Engineering the growth and electrochemical assessments of phosphorous-doped nitrogen-based carbon nanofibers with 3D-interconnected weaving network structure for high-energy symmetric supercapacitors

Abstract

The growing demand for sustainable energy sources has led to a change in attention towards developing cost-effective, high-performance energy storage devices. The construction of porous carbon network nanostructures with high surface area is complex for current-generation supercapacitors, mainly due to molecular flexibility and carbon production constraints. This work successfully produced a porous carbon nanostructure by doping phosphorous into nitrogen-based carbon nanofibers (P-doped NCNFs) utilizing a simple and controllable approach. This process entailed electrospinning diammonium hydrogen phosphate and polyacrylonitrile, subsequent high-temperature carbonization, and substantial segmented hydrogen peroxide activation processes. The P-doped NCNFs had a notable surface area of 100.69 m2 g−1, characterized by a distinct 3D-interconnected weaving network morphology.
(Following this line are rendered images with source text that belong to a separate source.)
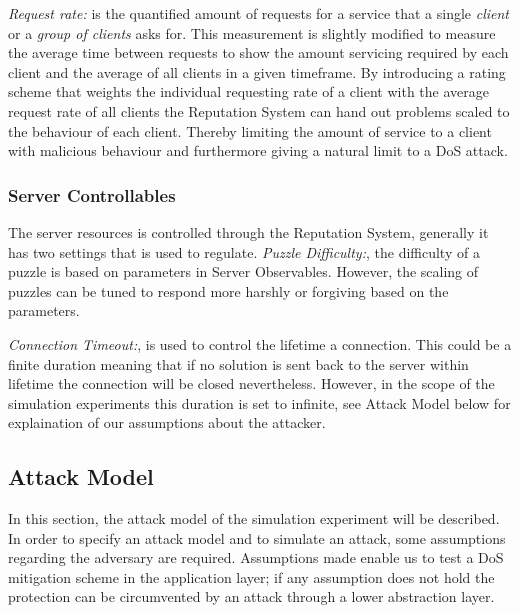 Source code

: \emph{Request rate:} is the quantified amount of requests for a service that a single \emph{client} or a \emph{group of clients} asks for. This measurement is slightly modified to measure the average time between requests to show the amount servicing required by each client and the average of all clients in a given timeframe. By introducing a rating scheme that weights the individual requesting rate of a client with the average request rate of all clients the Reputation System can hand out problems scaled to the behaviour of each client. Thereby limiting the amount of service to a client with malicious behaviour and furthermore giving a natural limit to a DoS attack.


\subsubsection{Server Controllables}
The server resources is controlled through the Reputation System, generally it has two settings that is used to regulate.
\emph{Puzzle Difficulty:}, the difficulty of a puzzle is based on parameters in Server Observables. However, the scaling of puzzles can be tuned to respond more harshly or forgiving based on the parameters.

\emph{Connection Timeout:}, is used to control the lifetime a connection. This could be a finite duration meaning that if no solution is sent back to the server within lifetime the connection will be closed nevertheless.
However, in the scope of the simulation experiments this duration is set to infinite, see Attack Model below for explaination of our assumptions about the attacker. 
\subsection{Attack Model}
In this section, the attack model of the simulation experiment will be described.
In order to specify an attack model and to simulate an attack, some assumptions regarding the adversary are required.
Assumptions made enable us to test a DoS mitigation scheme in the application layer; if any assumption does not hold the protection can be circumvented by an attack through a lower abstraction layer. 

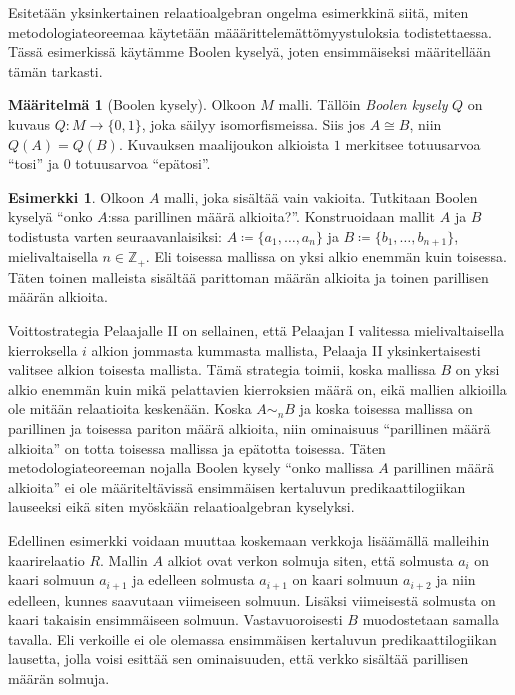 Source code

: \documentclass[finnish]{tktltiki2}
\theoremstyle{definition}
\newtheorem{maar}[lau]{Määritelmä}
\newtheorem{esim}[lau]{Esimerkki}
\theoremstyle{remark}
\begin{document}
Esitetään yksinkertainen relaatioalgebran ongelma esimerkkinä siitä, miten metodologiateoreemaa käytetään määärittelemättömyystuloksia todistettaessa. Tässä esimerkissä käytämme Boolen kyselyä, joten ensimmäiseksi määritellään tämän tarkasti.

\begin{maar}[Boolen kysely]
Olkoon $M$ malli. Tällöin \textit{Boolen kysely} $Q$ on kuvaus $Q: M \to \{0, 1\}$, joka säilyy isomorfismeissa. Siis jos $A \cong B$, niin $Q(A) = Q(B)$. Kuvauksen maalijoukon alkioista $1$ merkitsee totuusarvoa ``tosi'' ja $0$ totuusarvoa ``epätosi''.
\end{maar}

\begin{esim}
Olkoon $A$ malli, joka sisältää vain vakioita. Tutkitaan Boolen kyselyä ``onko $A$:ssa parillinen määrä alkioita?''. Konstruoidaan mallit $A$ ja $B$ todistusta varten seuraavanlaisiksi: $A \coloneqq \{a_1, \ldots, a_n\}$ ja $B \coloneqq \{b_1, \ldots, b_{n + 1}\}$, mielivaltaisella $n \in \mathbb{Z}_+$. Eli toisessa mallissa on yksi alkio enemmän kuin toisessa. Täten toinen malleista sisältää parittoman määrän alkioita ja toinen parillisen määrän alkioita.

Voittostrategia Pelaajalle II on sellainen, että Pelaajan I valitessa mielivaltaisella kierroksella $i$ alkion jommasta kummasta mallista, Pelaaja II yksinkertaisesti valitsee alkion toisesta mallista. Tämä strategia toimii, koska mallissa $B$ on yksi alkio enemmän kuin mikä pelattavien kierroksien määrä on, eikä mallien alkioilla ole mitään relaatioita keskenään. Koska $A \sim_n B$ ja koska toisessa mallissa on parillinen ja toisessa pariton määrä alkioita, niin ominaisuus ``parillinen määrä alkioita'' on totta toisessa mallissa ja epätotta toisessa. Täten metodologiateoreeman nojalla Boolen kysely ``onko mallissa $A$ parillinen määrä alkioita'' ei ole määriteltävissä ensimmäisen kertaluvun predikaattilogiikan lauseeksi eikä siten myöskään relaatioalgebran kyselyksi.
\end{esim}

Edellinen esimerkki voidaan muuttaa koskemaan verkkoja lisäämällä malleihin kaarirelaatio $R$. Mallin $A$ alkiot ovat verkon solmuja siten, että solmusta $a_i$ on kaari solmuun $a_{i + 1}$ ja edelleen solmusta $a_{i + 1}$ on kaari solmuun $a_{i + 2}$ ja niin edelleen, kunnes saavutaan viimeiseen solmuun. Lisäksi viimeisestä solmusta on kaari takaisin ensimmäiseen solmuun. Vastavuoroisesti $B$ muodostetaan samalla tavalla. Eli verkoille ei ole olemassa ensimmäisen kertaluvun predikaattilogiikan lausetta, jolla voisi esittää sen ominaisuuden, että verkko sisältää parillisen määrän solmuja.
\end{document}
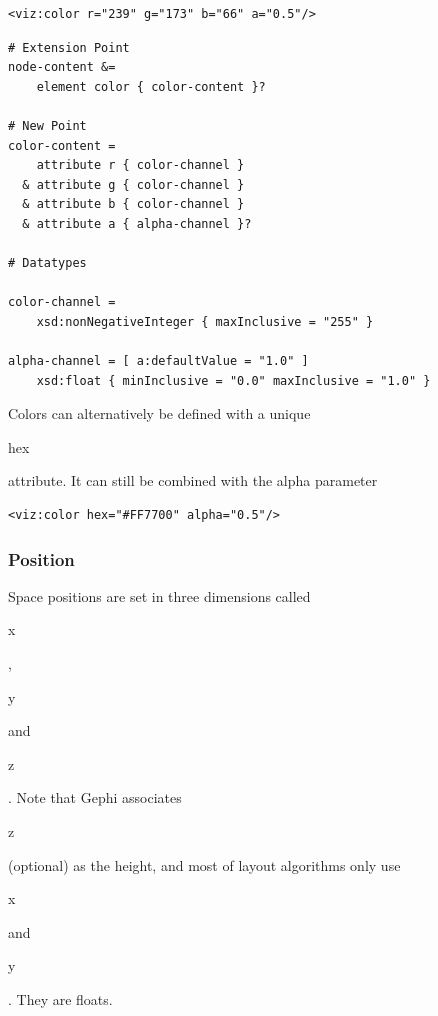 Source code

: \documentclass[a4paper,10pt]{article}
\begin{document}
\lstset{ style=gexf }
\begin{lstlisting}[caption={VIZ Color Declaration},label=vizcolor]
<viz:color r="239" g="173" b="66" a="0.5"/>
\end{lstlisting}

\lstset{ style=rnc }
\begin{lstlisting}[caption={Color Specification},label=colorRNC]
# Extension Point
node-content &=
    element color { color-content }?

# New Point
color-content =
    attribute r { color-channel }
  & attribute g { color-channel }
  & attribute b { color-channel }
  & attribute a { alpha-channel }?

# Datatypes

color-channel =
    xsd:nonNegativeInteger { maxInclusive = "255" }

alpha-channel = [ a:defaultValue = "1.0" ]
    xsd:float { minInclusive = "0.0" maxInclusive = "1.0" }
\end{lstlisting}

Colors can alternatively be defined with a unique \begin{footnotesize}hex\end{footnotesize} attribute. It can still be combined with the alpha parameter

\lstset{ style=gexf }
\begin{lstlisting}[caption={Color Hex Attribute},label=vizhex]
<viz:color hex="#FF7700" alpha="0.5"/>
\end{lstlisting}

\subsubsection{Position}

Space positions are set in three dimensions called \begin{footnotesize}x\end{footnotesize}, \begin{footnotesize}y\end{footnotesize} and \begin{footnotesize}z\end{footnotesize}. Note that Gephi associates \begin{footnotesize}z\end{footnotesize} (optional) as the height, and most of layout algorithms only use \begin{footnotesize}x\end{footnotesize} and \begin{footnotesize}y\end{footnotesize}. They are floats.
\end{document}
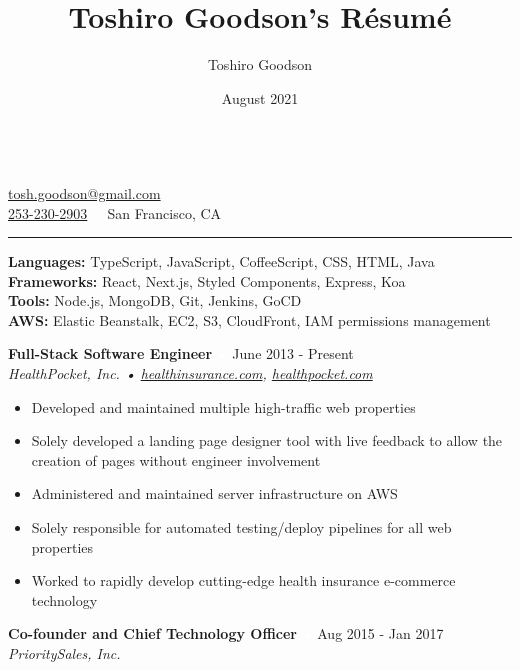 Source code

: \documentclass{resume}
\title{Toshiro Goodson's Résumé}
\author{Toshiro Goodson}
\date{August 2021}
\begin{document}
\color{content}
{\Large{}}\\
\href{mailto:tosh.goodson@gmail.com}{\color{content}tosh.goodson@gmail.com}\\
\href{tel:+12532302903}{\color{content}253-230-2903}
\hfill{\textcolor{white}{•}} %
\hfill{San Francisco, CA}

\nointerlineskip
\rule{\textwidth}{1pt}

\nointerlineskip
\colorbox{headerbg1}{\hspace{\linewidth}\hspace{-2\fboxsep}}

\textbf{Languages:} TypeScript, JavaScript, CoffeeScript, CSS, HTML, Java\\
\textbf{Frameworks:} React, Next.js, Styled Components, Express, Koa\\
\textbf{Tools:} Node.js, MongoDB, Git, Jenkins, GoCD\\
\textbf{AWS:} Elastic Beanstalk, EC2, S3, CloudFront, IAM permissions management

\bigskip

\colorbox{headerbg2}{\hspace{\linewidth}\hspace{-2\fboxsep}}

\textbf{Full-Stack Software Engineer}
\hfill{\textcolor{white}{•} June 2013 - Present}\\
\textit{HealthPocket, Inc. • \href{https://www.healthinsurance.com}{healthinsurance.com}, \href{https://www.healthpocket.com}{healthpocket.com}}

\nointerlineskip
\begin{itemize}
	\item Developed and maintained multiple high-traffic web properties
	\item Solely developed a landing page designer tool with live feedback to allow the creation of pages without engineer involvement
	\item Administered and maintained server infrastructure on AWS
	\item Solely responsible for automated testing/deploy pipelines for all web properties
	\item Worked to rapidly develop cutting-edge health insurance e-commerce technology
\end{itemize}

\textbf{Co-founder and Chief Technology Officer}
\hfill{\textcolor{white}{•} Aug 2015 - Jan 2017}\\
\textit{PrioritySales, Inc.}
\end{document}
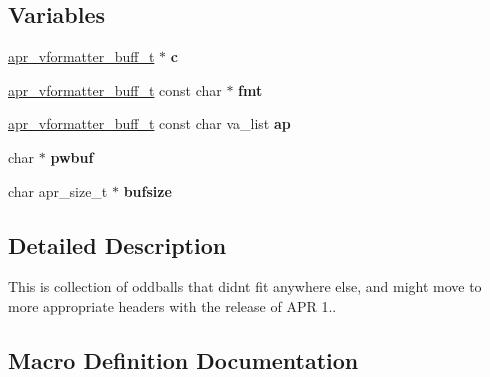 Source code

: \subsection*{Variables}
\begin{DoxyCompactItemize}
\item 
\mbox{\label{group__apr__lib_ga0823c5d125363d133fed61fb69c69cdd}} 
\mbox{\hyperlink{structapr__vformatter__buff__t}{apr\+\_\+vformatter\+\_\+buff\+\_\+t}} $\ast$ {\bfseries c}
\item 
\mbox{\label{group__apr__lib_ga776e5cba9e51aac9902b10c9a2c354cc}} 
\mbox{\hyperlink{structapr__vformatter__buff__t}{apr\+\_\+vformatter\+\_\+buff\+\_\+t}} const char $\ast$ {\bfseries fmt}
\item 
\mbox{\label{group__apr__lib_ga21ecbc810cd93b85a818c96ca2f92f1a}} 
\mbox{\hyperlink{structapr__vformatter__buff__t}{apr\+\_\+vformatter\+\_\+buff\+\_\+t}} const char va\+\_\+list {\bfseries ap}
\item 
\mbox{\label{group__apr__lib_gac94b4a094f5865d6a5d4a7b04929e528}} 
char $\ast$ {\bfseries pwbuf}
\item 
\mbox{\label{group__apr__lib_ga423d6c42d72a554fc31208493f49913e}} 
char apr\+\_\+size\+\_\+t $\ast$ {\bfseries bufsize}
\end{DoxyCompactItemize}


\subsection{Detailed Description}
This is collection of oddballs that didn\textquotesingle{}t fit anywhere else, and might move to more appropriate headers with the release of A\+PR 1.. 

\subsection{Macro Definition Documentation}
\mbox{\label{group__apr__lib_gaa3b0264aadbd9f8d805252fb1ca1cd0e}} 

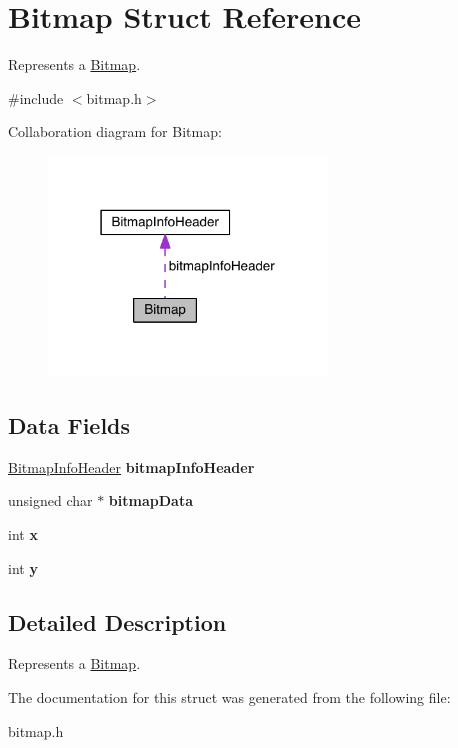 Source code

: \hypertarget{struct_bitmap}{}\section{Bitmap Struct Reference}
\label{struct_bitmap}


Represents a \hyperlink{struct_bitmap}{Bitmap}.  




{\ttfamily \#include $<$bitmap.\+h$>$}



Collaboration diagram for Bitmap\+:
\nopagebreak
\begin{figure}[H]
\begin{center}
\leavevmode
\includegraphics[width=210pt]{struct_bitmap__coll__graph}
\end{center}
\end{figure}
\subsection*{Data Fields}
\begin{DoxyCompactItemize}
\item 
\hypertarget{struct_bitmap_a7157ca7f3ce4be47481c472fafd89313}{}\label{struct_bitmap_a7157ca7f3ce4be47481c472fafd89313} 
\hyperlink{struct_bitmap_info_header}{Bitmap\+Info\+Header} {\bfseries bitmap\+Info\+Header}
\item 
\hypertarget{struct_bitmap_a586c4bcc42cf22a033e8f60f24f627f0}{}\label{struct_bitmap_a586c4bcc42cf22a033e8f60f24f627f0} 
unsigned char $\ast$ {\bfseries bitmap\+Data}
\item 
\hypertarget{struct_bitmap_a6150e0515f7202e2fb518f7206ed97dc}{}\label{struct_bitmap_a6150e0515f7202e2fb518f7206ed97dc} 
int {\bfseries x}
\item 
\hypertarget{struct_bitmap_a0a2f84ed7838f07779ae24c5a9086d33}{}\label{struct_bitmap_a0a2f84ed7838f07779ae24c5a9086d33} 
int {\bfseries y}
\end{DoxyCompactItemize}


\subsection{Detailed Description}
Represents a \hyperlink{struct_bitmap}{Bitmap}. 

The documentation for this struct was generated from the following file\+:\begin{DoxyCompactItemize}
\item 
bitmap.\+h\end{DoxyCompactItemize}
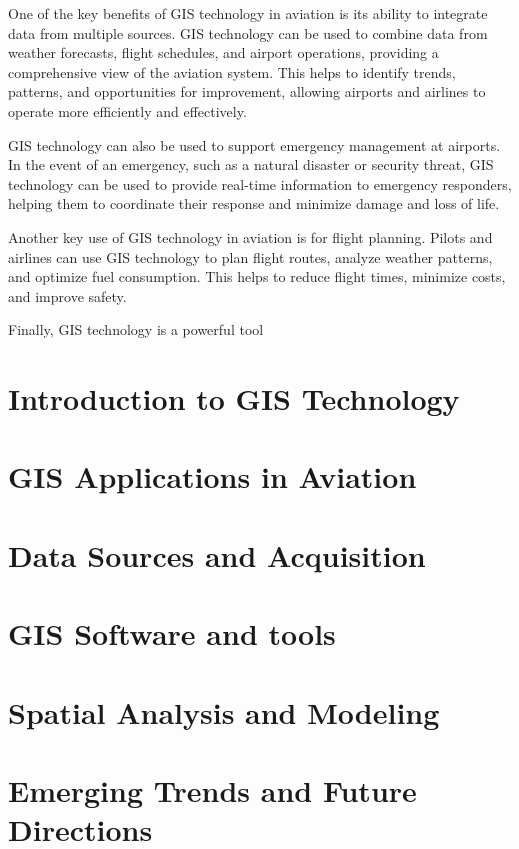 One of the key benefits of GIS technology in aviation is its ability to integrate data from multiple sources. GIS technology can be used to combine data from weather forecasts, flight schedules, and airport operations, providing a comprehensive view of the aviation system. This helps to identify trends, patterns, and opportunities for improvement, allowing airports and airlines to operate more efficiently and effectively.

GIS technology can also be used to support emergency management at airports. In the event of an emergency, such as a natural disaster or security threat, GIS technology can be used to provide real-time information to emergency responders, helping them to coordinate their response and minimize damage and loss of life.

Another key use of GIS technology in aviation is for flight planning. Pilots and airlines can use GIS technology to plan flight routes, analyze weather patterns, and optimize fuel consumption. This helps to reduce flight times, minimize costs, and improve safety.

Finally, GIS technology is a powerful tool

\section{Introduction to GIS Technology}
\section{GIS Applications in Aviation}
\section{Data Sources and Acquisition}
\section{GIS Software and tools}
\section{Spatial Analysis and Modeling}
\section{Emerging Trends and Future Directions}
The 1 % P-doped NCNFs exhibited an exceptionally high capacitance of 265 ± 2 F g−1 when tested in a three-electrode setup at a current density of 0.5 A g−1. In addition, the constructed symmetrical supercapacitors with two identical P-doped NCNFs using a neutral Na2SO4 electrolyte exhibited remarkable electrochemical characteristics, which include a substantial capacitance of 225 ± 2 F g−1 at a current density of 0.5 A g−1, a high energy density of 30.9 Wh kg−1, an excellent Coulombic efficiency of 98.8 % over 6000 cycles, an impressive power density of 250 W kg−1, and significant capacitance retention of 85.6 %. These findings suggest that P-doped NCNFs could be excellent options for next-generation high-performance supercapacitors.